[THE TASK] Collect all lines from the records below that include the word "Composition".

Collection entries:
_ _ _ _
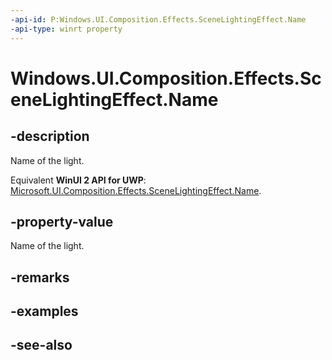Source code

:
 ```yaml
---
-api-id: P:Windows.UI.Composition.Effects.SceneLightingEffect.Name
-api-type: winrt property
---
```


<!-- Property syntax
public string Name { get;  set; }
-->

# Windows.UI.Composition.Effects.SceneLightingEffect.Name

## -description
Name of the light.

Equivalent **WinUI 2 API for UWP**: [Microsoft.UI.Composition.Effects.SceneLightingEffect.Name](/windows/winui/api/microsoft.ui.composition.effects.scenelightingeffect.name).

## -property-value
Name of the light.

## -remarks

## -examples

## -see-also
_ _ _ _
[WRITTEN RESPONSE]
-api-id: P:Windows.UI.Composition.Effects.SceneLightingEffect.Name
# Windows.UI.Composition.Effects.SceneLightingEffect.Name
Equivalent **WinUI 2 API for UWP**: [Microsoft.UI.Composition.Effects.SceneLightingEffect.Name](/windows/winui/api/microsoft.ui.composition.effects.scenelightingeffect.name).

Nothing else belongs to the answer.